Now I've been hearing a lot of talk from a lot of honkeys sitting on a lot of money (okay, maybe that last part isn't true) about how they maintain that chaos cinema is the future and beyond it is that we have to deal with it because it is the currency (whoever can name the three records that this passage is derived from gets...well, lots of brownie points with me), and fine, that may well be the case. But I'll just add as a personal note: I don't care how "slow" or "corny" or whatever you can make a case for its being, in my book if you can't get Shanghai Express you don't get movies or film or cinema or what have you and I don't want to have a conversation with you about it or probably anything else for that matter. There. I've said it. It's a tough stance but in some ways it makes life easier. It also deprives me of anecdotes about, say, being puzzled by a close friend who's quite intelligent and sharp and a real mover and shaker in today's new media landscape who couldn't relate to Psycho, and isn't that interesting, which I could use to pepper a thumbsucker for the glossies, but that's just gonna have to be my lot in life.

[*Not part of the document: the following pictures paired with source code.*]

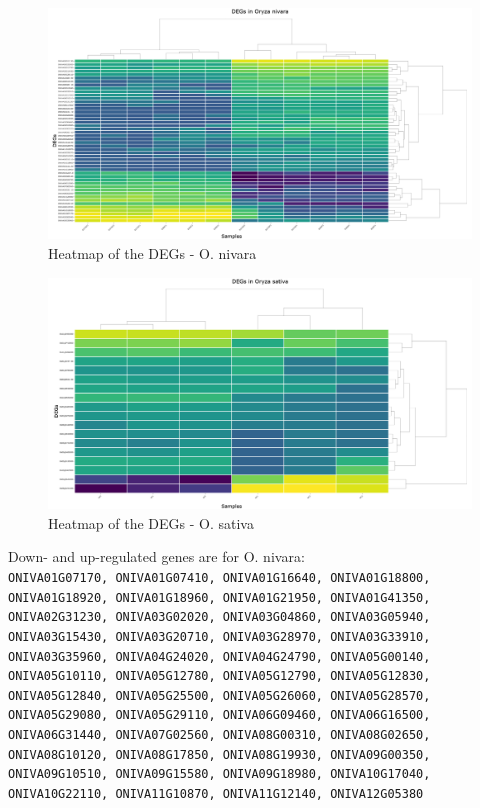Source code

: \begin{figure}[htbp]
    \caption{Heatmap of the DEGs - O. nivara}
    \label{fig:4.4-DEG-Heatmap-Oryza_nivara}
    \includegraphics[width=\textwidth]{../../results/plots-and-tables/4.4-DEG-Heatmap-Oryza_nivara}
\end{figure}

\begin{figure}[htbp]
    \caption{Heatmap of the DEGs - O. sativa}
    \label{fig:4.4-DEG-Heatmap-Oryza_sativa}
    \includegraphics[width=\textwidth]{../../results/plots-and-tables/4.4-DEG-Heatmap-Oryza_sativa}
\end{figure}

\filbreak
Down- and up-regulated genes are for O. nivara:\\
{\scriptsize\texttt{ONIVA01G07170, ONIVA01G07410, ONIVA01G16640, ONIVA01G18800, ONIVA01G18920, ONIVA01G18960, ONIVA01G21950, ONIVA01G41350, ONIVA02G31230, ONIVA03G02020, ONIVA03G04860, ONIVA03G05940, ONIVA03G15430, ONIVA03G20710, ONIVA03G28970, ONIVA03G33910, ONIVA03G35960, ONIVA04G24020, ONIVA04G24790, ONIVA05G00140, ONIVA05G10110, ONIVA05G12780, ONIVA05G12790, ONIVA05G12830, ONIVA05G12840, ONIVA05G25500, ONIVA05G26060, ONIVA05G28570, ONIVA05G29080, ONIVA05G29110, ONIVA06G09460, ONIVA06G16500, ONIVA06G31440, ONIVA07G02560, ONIVA08G00310, ONIVA08G02650, ONIVA08G10120, ONIVA08G17850, ONIVA08G19930, ONIVA09G00350, ONIVA09G10510, ONIVA09G15580, ONIVA09G18980, ONIVA10G17040, ONIVA10G22110, ONIVA11G10870, ONIVA11G12140, ONIVA12G05380
}}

I haven't looked at Dishonored yet, but will soon. Here is an interesting passage from Luis Buñuel's My Last Sigh concerning a sojourn in Hollywood in the early 1930s. It contains "spoilers":
In my frequent moments of idleness, I devoted myself to a bizarre document—a synoptic table of American cinema. There were several movable columns set up on a large piece of pasteboard; the first for "ambience" (Parisian, western, gangster, war, tropical, comic, medieval, etc.), the second for "epochs," the third for "main characters," and so on. Altogether, there were four or five categories, each with a tab for easy maneuverability. What I wanted to do was show that the American cinema was composed along such precise and standardized lines that, thanks to my system, anyone could predict the basic plot of a film simply by lining up a given setting with a particular era, ambience, and character. It also gave particularly exact information about the fates of heroines. In fact, it became such an obsession that Ugarte, who lived upstairs, knew every combination by heart.
One evening, Sternberg's producer invited me to a sneak preview of Dishonored, with Marlene Dietrich, a spy story which had been rather freely adapted from the life of Mata Hari. After we'd dropped Sternberg off at his house, the producer said to me:
"A terrific film, don't you think?"
"Terrific," I replied, with a significant lack of gusto.
"What a director! What a terrific director!"
"Yes."
"And what an original subject!"
Exasperated, I ventured to suggest that Sternberg's choice of subject matter was not exactly distinguished; he was notorious for basing his movies on cheap melodramas.
"How can you say that!" the producer cried. "That's a terrific movie! Nothing trite about it at all! My God, it ends with the star being shot! DIetrich! He shoots Dietrich! Never been done before!"
"I'm sorry," I replied, "I'm really sorry, but five minutes into it, I knew she'd be shot!"
"What are you talking about?" the producer protested. "I'm telling you it's never been done before in the entire history of the cinema. How can you say you knew what was going to happen? Don't be ridiculous. Believe me, Buñuel, the public's going to go crazy. They're not going to like this at all. Not at all!"
He was getting very excited, so to calm him down I invited him in for a drink. Once he was settled, I went upstairs to wake Ugarte.
"You have to come down," I told him. "I need you."
Grumbling, Ugarte staggered downstairs half-asleep, where I introduced him to the producer.
"Listen," I said to him. "You have to wake up. It's about a movie."
"All right," he replied, his eyes still not quite open.
"Ambience—Viennese."
"All right."
"Epoch—World War I."
"All right."
"When the film opens, we se a whore. It's very clear she's a whore. She's rolling an officer in the street, she..."
Ugarte stood up, yawned, waved his hand in the air, and started back upstairs to bed.
"Don't bother with any more," he mumbled. "They shoot her in the end."
Of course, the beauty of the von Sternberg/Dietrich films is that the platitudinous machinations of plot are entirely subordinate to the insane glories of the shooting and mise-en-scene, as I hope I conveyed in the MUBI piece about Shanghai Express. Still. Pretty funny anecdote.